The study asks: what are the key transformations this sector needs to make to thrive in the emerging digital environment of the next two decades? Australia is seen as having areas of excellence, but a need for more widespread development and adoption of good models from elsewhere in the world
The study makes three recommendations:

Recommendation 1: Four Strategic Initiatives

  1. Making the public part of what we do – aiming for a deep transformation, both in the professional disciplines in the GLAM sector and in the organizations’ relationship to the public. This argues for a shift from traditional authority to a more “porous” approach to diverse contribution and collaboration. A fundamental shift to open access, open sharing and greater collaboration is essential.
  2. Becoming central to community wellbeing -  wellbeing a central part of each organisation’s purpose and vision. Use physical spaces and collections in fostering community memory, sense of self and pride, economic benefit, and community health and resilience for an ageing and diverse population.
  3. Beyond digitisation – creative reuse - shift from the difficulties of digitisation to possibilities of creative reuse. A transition from a “push” to a “pull” model where publics are engaged from the beginning and help pull through digitised content based on specific needs, which shapes the form of digitisation and allows for creative reuse to build cycles of creativity in which new or reshaped digital objects join the ‘collection’.
  4. Developing funding for strategic initiatives – with falling government funding, a need to shift more to funding from philanthropy, corporate and direct community support. Sector needs ways to fund big, strategic initiatives that reposition for the digital era..
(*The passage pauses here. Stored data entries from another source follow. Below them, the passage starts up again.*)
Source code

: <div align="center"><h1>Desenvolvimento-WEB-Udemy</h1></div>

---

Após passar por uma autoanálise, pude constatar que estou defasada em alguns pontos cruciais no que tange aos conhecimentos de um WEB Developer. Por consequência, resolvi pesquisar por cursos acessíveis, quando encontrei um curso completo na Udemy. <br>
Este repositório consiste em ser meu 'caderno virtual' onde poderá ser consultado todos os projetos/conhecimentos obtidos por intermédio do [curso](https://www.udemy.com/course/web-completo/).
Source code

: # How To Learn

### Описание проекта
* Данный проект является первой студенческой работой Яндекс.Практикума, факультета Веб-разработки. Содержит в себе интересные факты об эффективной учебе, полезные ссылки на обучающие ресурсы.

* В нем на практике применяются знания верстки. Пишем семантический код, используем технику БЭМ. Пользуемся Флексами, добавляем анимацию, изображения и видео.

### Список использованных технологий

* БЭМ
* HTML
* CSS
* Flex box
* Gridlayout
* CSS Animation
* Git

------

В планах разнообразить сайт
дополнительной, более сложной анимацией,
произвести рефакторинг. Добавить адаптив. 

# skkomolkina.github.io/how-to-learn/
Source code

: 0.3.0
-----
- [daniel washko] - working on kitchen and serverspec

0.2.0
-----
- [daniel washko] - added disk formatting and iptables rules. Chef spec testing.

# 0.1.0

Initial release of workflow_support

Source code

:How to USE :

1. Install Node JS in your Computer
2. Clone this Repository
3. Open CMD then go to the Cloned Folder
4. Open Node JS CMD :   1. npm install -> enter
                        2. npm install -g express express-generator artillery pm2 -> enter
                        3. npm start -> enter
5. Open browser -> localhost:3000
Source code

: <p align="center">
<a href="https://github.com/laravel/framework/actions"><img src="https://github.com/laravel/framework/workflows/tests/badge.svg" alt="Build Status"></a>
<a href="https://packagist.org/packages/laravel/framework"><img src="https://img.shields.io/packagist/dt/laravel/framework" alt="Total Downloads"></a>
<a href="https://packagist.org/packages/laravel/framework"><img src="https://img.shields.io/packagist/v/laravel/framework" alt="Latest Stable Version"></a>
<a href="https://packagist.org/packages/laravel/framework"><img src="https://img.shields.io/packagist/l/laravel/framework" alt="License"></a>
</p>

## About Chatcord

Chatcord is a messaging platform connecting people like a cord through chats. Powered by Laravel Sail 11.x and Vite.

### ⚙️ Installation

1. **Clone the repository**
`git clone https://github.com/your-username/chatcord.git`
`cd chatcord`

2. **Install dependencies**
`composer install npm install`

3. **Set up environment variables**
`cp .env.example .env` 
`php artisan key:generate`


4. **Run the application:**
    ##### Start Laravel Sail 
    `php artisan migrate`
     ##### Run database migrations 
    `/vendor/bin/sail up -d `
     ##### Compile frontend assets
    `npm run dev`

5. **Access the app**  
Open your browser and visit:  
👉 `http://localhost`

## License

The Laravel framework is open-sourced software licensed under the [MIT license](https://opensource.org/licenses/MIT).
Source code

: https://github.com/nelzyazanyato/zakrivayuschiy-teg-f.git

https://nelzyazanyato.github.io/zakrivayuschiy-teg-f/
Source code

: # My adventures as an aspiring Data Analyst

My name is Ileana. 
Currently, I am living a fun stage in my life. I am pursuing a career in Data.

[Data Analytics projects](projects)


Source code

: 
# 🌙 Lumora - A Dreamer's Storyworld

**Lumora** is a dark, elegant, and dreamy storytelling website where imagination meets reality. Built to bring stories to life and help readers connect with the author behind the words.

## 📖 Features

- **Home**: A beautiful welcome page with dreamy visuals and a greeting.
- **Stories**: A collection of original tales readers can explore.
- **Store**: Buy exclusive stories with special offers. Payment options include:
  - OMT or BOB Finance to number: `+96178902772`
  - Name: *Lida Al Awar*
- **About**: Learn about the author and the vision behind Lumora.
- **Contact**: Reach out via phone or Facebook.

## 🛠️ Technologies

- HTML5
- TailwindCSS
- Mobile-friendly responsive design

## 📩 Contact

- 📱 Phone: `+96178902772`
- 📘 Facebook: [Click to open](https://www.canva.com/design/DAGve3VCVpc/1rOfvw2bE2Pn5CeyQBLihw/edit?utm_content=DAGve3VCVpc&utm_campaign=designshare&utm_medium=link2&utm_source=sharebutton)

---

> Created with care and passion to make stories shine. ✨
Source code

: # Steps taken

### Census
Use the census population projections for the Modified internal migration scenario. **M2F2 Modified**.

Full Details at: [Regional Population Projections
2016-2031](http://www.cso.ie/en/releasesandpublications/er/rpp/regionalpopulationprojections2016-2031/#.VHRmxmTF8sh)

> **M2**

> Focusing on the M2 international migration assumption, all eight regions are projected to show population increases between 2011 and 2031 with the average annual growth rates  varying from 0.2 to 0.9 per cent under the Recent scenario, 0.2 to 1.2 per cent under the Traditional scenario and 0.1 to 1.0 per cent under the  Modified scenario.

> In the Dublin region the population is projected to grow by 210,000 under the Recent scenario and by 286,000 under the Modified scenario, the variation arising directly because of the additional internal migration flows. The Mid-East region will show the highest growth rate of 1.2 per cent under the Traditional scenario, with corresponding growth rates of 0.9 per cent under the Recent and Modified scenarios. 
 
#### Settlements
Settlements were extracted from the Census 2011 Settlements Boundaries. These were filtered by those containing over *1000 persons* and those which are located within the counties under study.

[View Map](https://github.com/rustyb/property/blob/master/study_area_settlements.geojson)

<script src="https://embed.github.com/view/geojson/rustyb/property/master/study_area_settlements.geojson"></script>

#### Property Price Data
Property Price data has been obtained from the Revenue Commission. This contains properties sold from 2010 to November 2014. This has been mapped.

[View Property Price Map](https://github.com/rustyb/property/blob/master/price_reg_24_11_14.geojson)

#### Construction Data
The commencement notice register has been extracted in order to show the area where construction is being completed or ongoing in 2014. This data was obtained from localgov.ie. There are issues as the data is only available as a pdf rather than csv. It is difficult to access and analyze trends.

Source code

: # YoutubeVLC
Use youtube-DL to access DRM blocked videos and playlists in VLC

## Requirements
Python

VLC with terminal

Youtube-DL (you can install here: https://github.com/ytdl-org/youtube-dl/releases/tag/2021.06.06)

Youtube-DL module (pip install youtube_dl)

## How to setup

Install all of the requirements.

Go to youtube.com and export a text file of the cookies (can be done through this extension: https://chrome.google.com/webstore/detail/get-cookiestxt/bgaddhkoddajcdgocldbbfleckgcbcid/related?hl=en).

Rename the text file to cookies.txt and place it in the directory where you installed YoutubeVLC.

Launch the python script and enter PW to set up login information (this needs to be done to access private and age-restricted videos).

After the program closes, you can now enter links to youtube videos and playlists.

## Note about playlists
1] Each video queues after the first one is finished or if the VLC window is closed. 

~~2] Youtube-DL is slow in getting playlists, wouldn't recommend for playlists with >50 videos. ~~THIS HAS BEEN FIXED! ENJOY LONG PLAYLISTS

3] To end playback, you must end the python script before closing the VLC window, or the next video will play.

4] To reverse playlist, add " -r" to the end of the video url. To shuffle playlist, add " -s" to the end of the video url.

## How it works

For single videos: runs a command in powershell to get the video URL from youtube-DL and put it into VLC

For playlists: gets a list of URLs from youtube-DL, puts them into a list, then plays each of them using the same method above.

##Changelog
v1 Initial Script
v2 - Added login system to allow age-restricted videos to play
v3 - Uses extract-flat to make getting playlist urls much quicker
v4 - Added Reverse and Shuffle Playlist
Recommendation 2: A National Framework for Collaboration

  1. Cross-sector collaboration is crucial for innovation, resource and knowledge sharing in:
  2. Digitisation and access - sharing skills, standards and approaches for digitisation and collaborating on linking and aggregation initiatives like Trove, the Atlas of Living Australia and Linked Open Data.
  3. Digital preservation - requires a coordinated, national, cross-sector, standards-based approach to avoid losing access to digital heritage.
  4. National approaches to rights - unified approach to copyright, orphan works, rights of traditional owners at the same time as stimulates creativity and supports creators.
  5. Skills and organisational change - closing gap between leading practice and the national mainstream.
  6. Shared infrastructure - sharing capability, storage and networks in the sector, exploiting the potential of AARNet and the NBN for connection and collaboration.
  7. Transdisciplinary collaboration and research partnerships - communication and collaboration between professional disciplines and cultures in the sector.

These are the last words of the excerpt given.